Member of the Philippine House of Representatives from Bulacan's 3rd district
- In office June 30, 2016 – June 30, 2025
- Preceded by: Jonjon Mendoza
- Succeeded by: Cholo Violago
- In office June 30, 2001 – June 30, 2010
- Preceded by: Ricardo Silverio
- Succeeded by: Jonjon Mendoza
- Constituency: Bulacan's 3rd district

Mayor of San Rafael, Bulacan
- In office June 30, 2010 – June 30, 2013
- Preceded by: Ricardo Silverio
- Succeeded by: Cipriano Violago Jr.

Personal details
- Born: Lorna F. Cillian February 1, 1948 (age 78) Bais, Negros Oriental, Philippines
- Party: NUP (2011–present)
- Other political affiliations: Lakas (2001–2011)
- Spouse: Ricardo Silverio ​ ​(m. 1998; died 2016)​
- Alma mater: University of the East
- Occupation: Businesswoman, politician

= Lorna Silverio =

Filipina politician (born 1948)

Lorna Cillian-Silverio (born Lorna Fortich Cillian on February 1, 1948) is a Filipina politician who served in the House of Representatives of the Philippines as the representative of Bulacan's 3rd congressional district from 2016 to 2025, and previously from 2001 to 2010. She was also the mayor of San Rafael, Bulacan from 2010 to 2013. She is the widow of businessman and politician Ricardo Silverio.

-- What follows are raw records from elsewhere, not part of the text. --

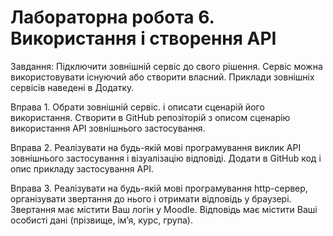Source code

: # Лабораторна робота 6. Використання і створення API
Завдання: Підключити зовнішній сервіс до свого рішення. Сервіс можна використовувати
існуючий або створити власний. Приклади зовнішніх сервісів наведені в Додатку.

Вправа 1. Обрати зовнішній сервіс. і описати сценарій його використання. Створити в
GitHub репозіторій з описом сценарію використання API зовнішнього застосування.

Вправа 2. Реалізувати на будь-якій мові програмування виклик API зовнішнього
застосування і візуалізацію відповіді. Додати в GitHub код і опис прикладу застосування
API.

Вправа 3. Реалізувати на будь-якій мові програмування http-сервер, організувати
звертання до нього і отримати відповідь у браузері. Звертання має містити Ваш логін у
Moodle. Відповідь має містити Ваші особисті дані (прізвище, ім’я, курс, група).
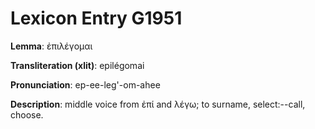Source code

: # Lexicon Entry G1951

**Lemma**: ἐπιλέγομαι

**Transliteration (xlit)**: epilégomai

**Pronunciation**: ep-ee-leg'-om-ahee

**Description**:
middle voice from ἐπί and λέγω; to surname, select:--call, choose.
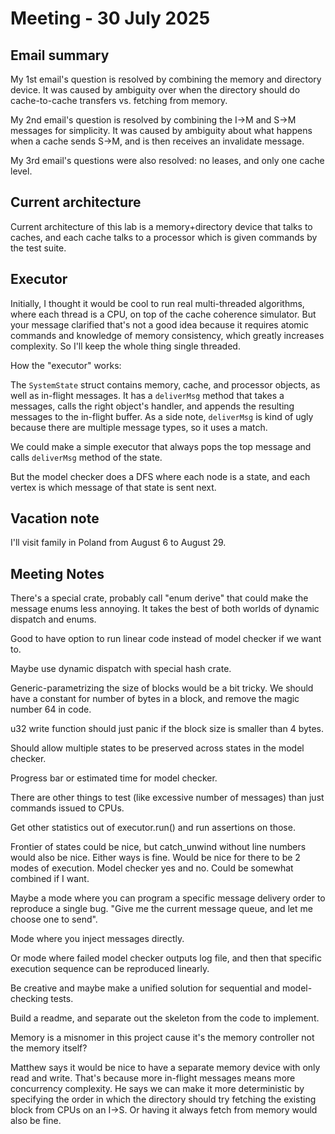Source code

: # Meeting - 30 July 2025

## Email summary

My 1st email's question is resolved by combining the memory and directory device.
It was caused by ambiguity over when the directory should do cache-to-cache transfers vs. fetching from memory.

My 2nd email's question is resolved by combining the I->M and S->M messages for simplicity.
It was caused by ambiguity about what happens when a cache sends S->M, and is then receives an invalidate message.

My 3rd email's questions were also resolved: no leases, and only one cache level.

## Current architecture

Current architecture of this lab is a memory+directory device that talks to caches,
and each cache talks to a processor which is given commands by the test suite.

## Executor

Initially, I thought it would be cool to run real multi-threaded algorithms, where each thread is a CPU, on top of the cache coherence simulator.
But your message clarified that's not a good idea because it requires atomic commands and knowledge of memory consistency,
which greatly increases complexity.
So I'll keep the whole thing single threaded.

How the "executor" works:

The `SystemState` struct contains memory, cache, and processor objects, as well as in-flight messages.
It has a `deliverMsg` method that takes a messages, calls the right object's handler, and appends the resulting messages to the in-flight buffer.
As a side note, `deliverMsg` is kind of ugly because there are multiple message types, so it uses a match.

We could make a simple executor that always pops the top message and calls `deliverMsg` method of the state.

But the model checker does a DFS where each node is a state, and each vertex is which message of that state is sent next.

## Vacation note

I'll visit family in Poland from August 6 to August 29.

## Meeting Notes

There's a special crate, probably call "enum derive" that could make the message enums less annoying. It takes the best of both worlds of dynamic dispatch and enums.

Good to have option to run linear code instead of model checker if we want to.

Maybe use dynamic dispatch with special hash crate.

Generic-parametrizing the size of blocks would be a bit tricky. We should have a constant for number of bytes in a block, and remove the magic number 64 in code.

u32 write function should just panic if the block size is smaller than 4 bytes.

Should allow multiple states to be preserved across states in the model checker.

Progress bar or estimated time for model checker.

There are other things to test (like excessive number of messages) than just commands issued to CPUs.

Get other statistics out of executor.run() and run assertions on those.

Frontier of states could be nice, but catch_unwind without line numbers would also be nice. Either ways is fine. Would be nice for there to be 2 modes of execution. Model checker yes and no. Could be somewhat combined if I want.

Maybe a mode where you can program a specific message delivery order to reproduce a single bug. "Give me the current message queue, and let me choose one to send".

Mode where you inject messages directly.

Or mode where failed model checker outputs log file, and then that specific execution sequence can be reproduced linearly.

Be creative and maybe make a unified solution for sequential and model-checking tests.

Build a readme, and separate out the skeleton from the code to implement.

Memory is a misnomer in this project cause it's the memory controller not the memory itself?

Matthew says it would be nice to have a separate memory device with only read and write. That's because more in-flight messages means more concurrency complexity.
He says we can make it more deterministic by specifying the order in which the directory should try fetching the existing block from CPUs on an I->S. Or having it always fetch from memory would also be fine.
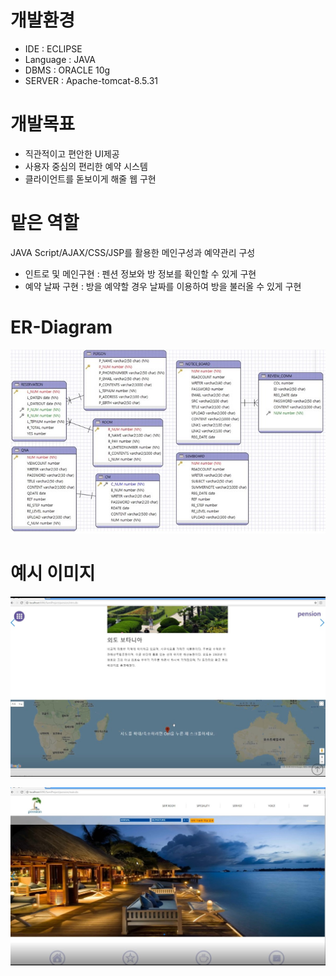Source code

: # 개발환경
* IDE : ECLIPSE
* Language : JAVA
* DBMS : ORACLE 10g
* SERVER : Apache-tomcat-8.5.31

# 개발목표
* 직관적이고 편안한 UI제공
* 사용자 중심의 편리한 예약 시스템
* 클라이언트를 돋보이게 해줄 웹 구현

# 맡은 역할
JAVA Script/AJAX/CSS/JSP를 활용한 메인구성과 예약관리 구성

- 인트로 및 메인구현  :  펜션 정보와 방 정보를 확인할 수 있게 구현
- 예약 날짜 구현 : 방을 예약할 경우 날짜를 이용하여 방을 불러올 수 있게 구현

# ER-Diagram
![er-diagram](./temp_images/erdiagram.jpg)

# 예시 이미지
![intro](./temp_images/intro.jpg)

![main](./temp_images/main.jpg)
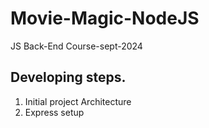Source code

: # Movie-Magic-NodeJS
JS Back-End Course-sept-2024

## Developing steps.
1. Initial project Architecture
2. Express setup
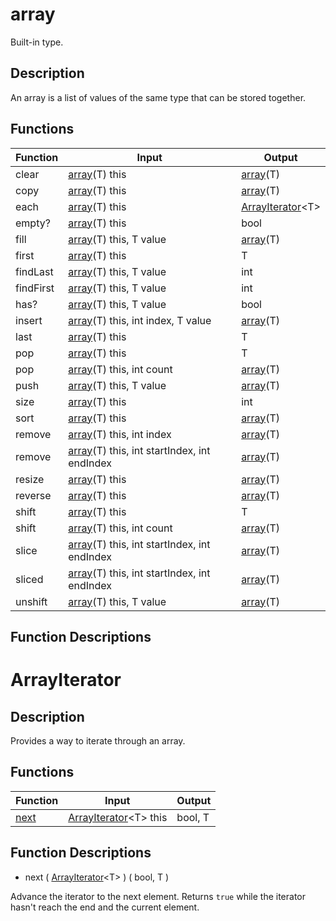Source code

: # array

Built-in type.

## Description

An array is a list of values of the same type that can be stored together.

## Functions

|Function|Input|Output|
|-|-|-|
|clear|[array](#array)(T) this|[array](#array)(T)|
|copy|[array](#array)(T) this|[array](#array)(T)|
|each|[array](#array)(T) this|[ArrayIterator](#arrayiterator)\<T\>|
|empty?|[array](#array)(T) this|bool|
|fill|[array](#array)(T) this, T value|[array](#array)(T)|
|first|[array](#array)(T) this|T|
|findLast|[array](#array)(T) this, T value|int|
|findFirst|[array](#array)(T) this, T value|int|
|has?|[array](#array)(T) this, T value|bool|
|insert|[array](#array)(T) this, int index, T value|[array](#array)(T)|
|last|[array](#array)(T) this|T|
|pop|[array](#array)(T) this|T|
|pop|[array](#array)(T) this, int count|[array](#array)(T)|
|push|[array](#array)(T) this, T value|[array](#array)(T)|
|size|[array](#array)(T) this|int|
|sort|[array](#array)(T) this|[array](#array)(T)|
|remove|[array](#array)(T) this, int index|[array](#array)(T)|
|remove|[array](#array)(T) this, int startIndex, int endIndex|[array](#array)(T)|
|resize|[array](#array)(T) this|[array](#array)(T)|
|reverse|[array](#array)(T) this|[array](#array)(T)|
|shift|[array](#array)(T) this|T|
|shift|[array](#array)(T) this, int count|[array](#array)(T)|
|slice|[array](#array)(T) this, int startIndex, int endIndex|[array](#array)(T)|
|sliced|[array](#array)(T) this, int startIndex, int endIndex|[array](#array)(T)|
|unshift|[array](#array)(T) this, T value|[array](#array)(T)|

## Function Descriptions

# ArrayIterator

## Description

Provides a way to iterate through an array.

## Functions

|Function|Input|Output|
|-|-|-|
|[next](#next)|[ArrayIterator](#arrayiterator)\<T\> this|bool, T|

## Function Descriptions

<a id="next"></a>
- next ( [ArrayIterator](#arrayiterator)\<T\> ) ( bool, T )

Advance the iterator to the next element.
Returns `true` while the iterator hasn't reach the end and the current element.
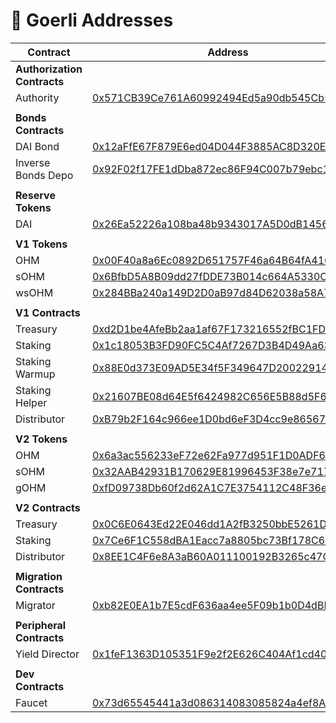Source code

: # 📜 Goerli Addresses

| Contract                    | Address                                                                                                                      |
| --------------------------- | ---------------------------------------------------------------------------------------------------------------------------- |
| **Authorization Contracts** |                                                                                                                              |
| Authority                   | [0x571CB39Ce761A60992494Ed5a90db545Cb5739aB](https://goerli.etherscan.io/address/0x571CB39Ce761A60992494Ed5a90db545Cb5739aB) |
|                             |                                                                                                                              |
| **Bonds Contracts**         |                                                                                                                              |
| DAI Bond                    | [0x12aFfE67F879E6ed04D044F3885AC8D320EcC604](https://goerli.etherscan.io/address/0x12aFfE67F879E6ed04D044F3885AC8D320EcC604) |
| Inverse Bonds Depo          | [0x92F02f17FE1dDba872ec86F94C007b79ebc12737](https://goerli.etherscan.io/address/0x92F02f17FE1dDba872ec86F94C007b79ebc12737) |
|                             |                                                                                                                              |
| **Reserve Tokens**          |                                                                                                                              |
| DAI                         | [0x26Ea52226a108ba48b9343017A5D0dB1456D4474](https://goerli.etherscan.io/address/0x26Ea52226a108ba48b9343017A5D0dB1456D4474) |
|                             |                                                                                                                              |
| **V1 Tokens**               |                                                                                                                              |
| OHM                         | [0x00F40a8a6Ec0892D651757F46a64B64fA41601d2](https://goerli.etherscan.io/address/0x00F40a8a6Ec0892D651757F46a64B64fA41601d2) |
| sOHM                        | [0x6BfbD5A8B09dd27fDDE73B014c664A5330C23Bfa](https://goerli.etherscan.io/address/0x6BfbD5A8B09dd27fDDE73B014c664A5330C23Bfa) |
| wsOHM                       | [0x284BBa240a149D2D0aB97d84D62038a58A7Fe7C1](https://goerli.etherscan.io/address/0x284BBa240a149D2D0aB97d84D62038a58A7Fe7C1) |
|                             |                                                                                                                              |
| **V1 Contracts**            |                                                                                                                              |
| Treasury                    | [0xd2D1be4AfeBb2aa1af67F173216552fBC1FD3D13](https://goerli.etherscan.io/address/0xd2D1be4AfeBb2aa1af67F173216552fBC1FD3D13) |
| Staking                     | [0x1c18053B3FD90FC5C4Af7267D3B4D49Aa63396C1](https://goerli.etherscan.io/address/0x1c18053B3FD90FC5C4Af7267D3B4D49Aa63396C1) |
| Staking Warmup              | [0x88E0d373E09AD5E34f5F349647D20022914EcE9B](https://goerli.etherscan.io/address/0x88E0d373E09AD5E34f5F349647D20022914EcE9B) |
| Staking Helper              | [0x21607BE08d64E5f6424982C656E5B88d5F6b83d8](https://goerli.etherscan.io/address/0x21607BE08d64E5f6424982C656E5B88d5F6b83d8) |
| Distributor                 | [0xB79b2F164c966ee1D0bd6eF3D4cc9e86567C8E07](https://goerli.etherscan.io/address/0xB79b2F164c966ee1D0bd6eF3D4cc9e86567C8E07) |
|                             |                                                                                                                              |
| **V2 Tokens**               |                                                                                                                              |
| OHM                         | [0x6a3ac556233eF72e62Fa977d951F1D0ADF69d0D0](https://goerli.etherscan.io/address/0x6a3ac556233eF72e62Fa977d951F1D0ADF69d0D0) |
| sOHM                        | [0x32AAB42931B170629E81996453F38e7e717CF475](https://goerli.etherscan.io/address/0x32AAB42931B170629E81996453F38e7e717CF475) |
| gOHM                        | [0xfD09738Db60f2d62A1C7E3754112C48F36eb788a](https://goerli.etherscan.io/address/0xfD09738Db60f2d62A1C7E3754112C48F36eb788a) |
|                             |                                                                                                                              |
| **V2 Contracts**            |                                                                                                                              |
| Treasury                    | [0x0C6E0643Ed22E046dd1A2fB3250bbE5261D0DDD7](https://goerli.etherscan.io/address/0x0C6E0643Ed22E046dd1A2fB3250bbE5261D0DDD7) |
| Staking                     | [0x7Ce6F1C558dBA1Eacc7a8805bc73Bf178C613d1E](https://goerli.etherscan.io/address/0x7Ce6F1C558dBA1Eacc7a8805bc73Bf178C613d1E) |
| Distributor                 | [0x8EE1C4F6e8A3aB60A011100192B3265c47C6b01b](https://goerli.etherscan.io/address/0x8EE1C4F6e8A3aB60A011100192B3265c47C6b01b) |
|                             |                                                                                                                              |
| **Migration Contracts**     |                                                                                                                              |
| Migrator                    | [0xb82E0EA1b7E5cdF636aa4ee5F09b1b0D4dBDBa14](https://goerli.etherscan.io/address/0xb82E0EA1b7E5cdF636aa4ee5F09b1b0D4dBDBa14) |
|                             |                                                                                                                              |
| **Peripheral Contracts**    |                                                                                                                              |
| Yield Director              | [0x1feF1363D105351F9e2f2E626C404Af1cd40f471](https://goerli.etherscan.io/address/0x1feF1363D105351F9e2f2E626C404Af1cd40f471) |
|                             |                                                                                                                              |
| **Dev Contracts**           |                                                                                                                              |
| Faucet                      | [0x73d65545441a3d086314083085824a4ef8AD215a](https://goerli.etherscan.io/address/0x73d65545441a3d086314083085824a4ef8AD215a) |
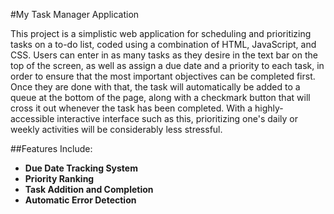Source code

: #My Task Manager Application

This project is a simplistic web application for scheduling and prioritizing tasks on a to-do list, coded using a combination of HTML, JavaScript, and CSS. Users can enter in as many tasks as they desire in the text bar on the top of the screen, as well as assign a due date and a priority to each task, in order to ensure that the most important objectives can be completed first. Once they are done with that, the task will automatically be added to a queue at the bottom of the page, along with a checkmark button that will cross it out whenever the task has been completed. With a highly-accessible interactive interface such as this, prioritizing one's daily or weekly activities will be considerably less stressful.

##Features Include:
- **Due Date Tracking System**
- **Priority Ranking**
- **Task Addition and Completion**
- **Automatic Error Detection**
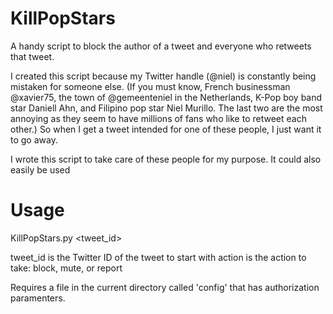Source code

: # KillPopStars

A handy script to block the author of a tweet and everyone who retweets that tweet.

I created this script because my Twitter handle (@niel) is constantly being mistaken for someone else. (If you must know, French businessman @xavier75, the town of @gemeenteniel in the Netherlands, K-Pop boy band star Daniell Ahn, and Filipino pop star Niel Murillo. The last two are the most annoying as they seem to have millions of fans who like to retweet each other.) So when I get a tweet intended for one of these people, I just want it to go away.

I wrote this script to take care of these people for my purpose. It could also easily be used 

# Usage

KillPopStars.py <tweet_id> <action>

tweet_id is the Twitter ID of the tweet to start with
action is the action to take: block, mute, or report

Requires a file in the current directory called 'config' that has authorization paramenters.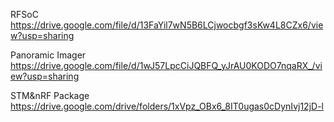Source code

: RFSoC
https://drive.google.com/file/d/13FaYil7wN5B6LCjwocbgf3sKw4L8CZx6/view?usp=sharing

Panoramic Imager
https://drive.google.com/file/d/1wJ57LpcCiJQBFQ_yJrAU0KODO7nqaRX_/view?usp=sharing

STM&nRF Package
https://drive.google.com/drive/folders/1xVpz_OBx6_8IT0ugas0cDynIvj12jD-l
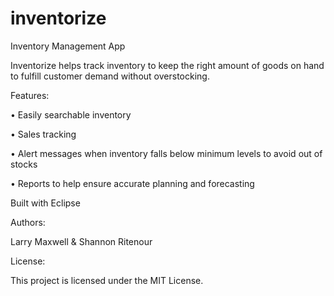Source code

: # inventorize
Inventory Management App

Inventorize helps track inventory to keep the right amount of goods on hand to fulfill customer demand without overstocking.

Features:

•	Easily searchable inventory

•	Sales tracking 

•	Alert messages when inventory falls below minimum levels to avoid out of stocks

•	Reports to help ensure accurate planning and forecasting


Built with Eclipse


Authors: 

Larry Maxwell & Shannon Ritenour


License:

This project is licensed under the MIT License.
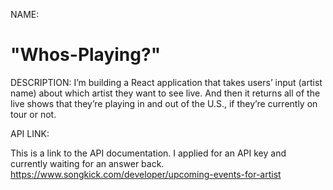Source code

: NAME:
# "Whos-Playing?"

DESCRIPTION:
I’m building a React application that takes users’ input (artist name) about which artist they want to see live. And then it returns all of the live shows that they’re playing in and out of the U.S., if they’re currently on tour or not.

API LINK:

This is a link to the API documentation. I applied for an API key and currently waiting for an answer back.
https://www.songkick.com/developer/upcoming-events-for-artist

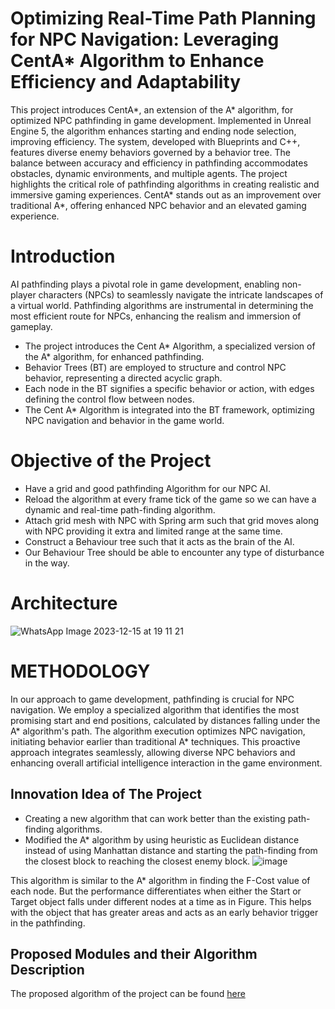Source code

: # Optimizing Real-Time Path Planning for NPC Navigation: Leveraging CentA* Algorithm to Enhance Efficiency and Adaptability

This project introduces CentA*, an extension of the A* algorithm, for optimized NPC pathfinding in game development. Implemented in Unreal Engine 5, the algorithm enhances starting and ending node selection, improving efficiency. The system, developed with Blueprints and C++, features diverse enemy behaviors governed by a behavior tree. The balance between accuracy and efficiency in pathfinding accommodates obstacles, dynamic environments, and multiple agents. The project highlights the critical role of pathfinding algorithms in creating realistic and immersive gaming experiences. CentA* stands out as an improvement over traditional A*, offering enhanced NPC behavior and an elevated gaming experience.
 
# Introduction
AI pathfinding plays a pivotal role in game development, enabling non-player characters (NPCs) to seamlessly navigate the intricate landscapes of a virtual world. Pathfinding algorithms are instrumental in determining the most efficient route for NPCs, enhancing the realism and immersion of gameplay.
+ The project introduces the Cent A* Algorithm, a specialized version of the A* algorithm, for enhanced pathfinding.
+ Behavior Trees (BT) are employed to structure and control NPC behavior, representing a directed acyclic graph.
+ Each node in the BT signifies a specific behavior or action, with edges defining the control flow between nodes.
+ The Cent A* Algorithm is integrated into the BT framework, optimizing NPC navigation and behavior in the game world.

# Objective of the Project
+ Have a grid and good pathfinding Algorithm for our NPC AI.
+ Reload the algorithm at every frame tick of the game so we can have a dynamic and real-time path-finding algorithm.
+ Attach grid mesh with NPC with Spring arm such that grid moves along with NPC providing it extra and limited range at the same time.
+ Construct a Behaviour tree such that it acts as the brain of the AI.
+ Our Behaviour Tree should be able to encounter any type of disturbance in the way.

# Architecture
![WhatsApp Image 2023-12-15 at 19 11 21](https://github.com/vinit714/Optimizing-Real-Time-Path-Planning-for-NPC-Navigation-Leveraging-CentA--Algorithm/assets/52816788/40dc93c0-e731-43a5-bc6f-7907d08ef778)


# METHODOLOGY
In our approach to game development, pathfinding is crucial for NPC navigation. We employ a specialized algorithm that identifies the most promising start and end positions, calculated by distances falling under the A* algorithm's path. The algorithm execution optimizes NPC navigation, initiating behavior earlier than traditional A* techniques. This proactive approach integrates seamlessly, allowing diverse NPC behaviors and enhancing overall artificial intelligence interaction in the game environment.

## Innovation Idea of The Project
+ Creating a new algorithm that can work better than the existing path-finding algorithms.
+ Modified the A* algorithm by using heuristic as Euclidean distance instead of using Manhattan distance and starting the path-finding from the closest block to reaching the closest enemy block.
![image](https://github.com/vinit714/Optimizing-Real-Time-Path-Planning-for-NPC-Navigation-Leveraging-CentA--Algorithm/assets/52816788/608b144c-7225-42f3-8cea-5823a9b46779)

This algorithm is similar to the A* algorithm in finding the F-Cost value of each node. But the performance differentiates when either the Start or Target object falls under different nodes at a time as in Figure. This helps with the object that has greater areas and acts as an early behavior trigger in the pathfinding.

## Proposed Modules and their Algorithm Description
The proposed algorithm of the project can be found [here](../master/Algorithm.txt)



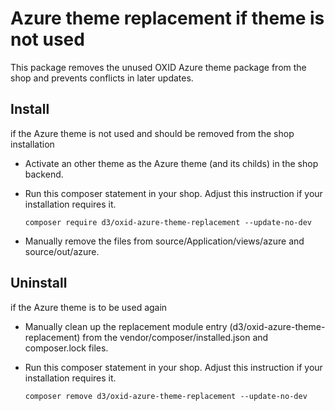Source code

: # Azure theme replacement if theme is not used

This package removes the unused OXID Azure theme package from the shop and prevents conflicts in later updates.

## Install

if the Azure theme is not used and should be removed from the shop installation

* Activate an other theme as the Azure theme (and its childs) in the shop backend.
* Run this composer statement in your shop. Adjust this instruction if your installation requires it.

    `composer require d3/oxid-azure-theme-replacement --update-no-dev`
    
* Manually remove the files from source/Application/views/azure and source/out/azure.

## Uninstall

if the Azure theme is to be used again

* Manually clean up the replacement module entry (d3/oxid-azure-theme-replacement) from the vendor/composer/installed.json and composer.lock files.
* Run this composer statement in your shop. Adjust this instruction if your installation requires it.

    `composer remove d3/oxid-azure-theme-replacement --update-no-dev`
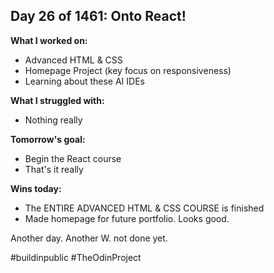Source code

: ## Day 26 of 1461: Onto React!

**What I worked on:**
- Advanced HTML & CSS
- Homepage Project (key focus on responsiveness)
- Learning about these AI IDEs

**What I struggled with:**
- Nothing really

**Tomorrow's goal:**
- Begin the React course
- That's it really

**Wins today:**
- The ENTIRE ADVANCED HTML & CSS COURSE is finished
- Made homepage for future portfolio. Looks good.

Another day. Another W. not done yet.

#buildinpublic #TheOdinProject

== Early life and education ==
Silverio was born on February 1, 1948, in Bais, Negros Oriental to Virgilio Cillan Sr. and Remedios Fortich. She attended Luisiana Elementary School in Luisiana, Laguna and Manuel A. Roxas High School in Paco, Manila. In 1968, she graduated from the University of the East with a bachelor of science degree in business administration with a major in marketing.

== Career ==
Her early professional life involved employment at the now-defunct Air Manila, owned by her future husband Ricardo Silverio, where she worked as a Reservation and Ticketing Agent beginning in 1968. Following this, she held various roles, including a stint as a secretary at the Makati Stock Exchange and later as the executive secretary to Ricardo Silverio when he was president of Delta Motors Corporation from 1969 until its closure in 1984.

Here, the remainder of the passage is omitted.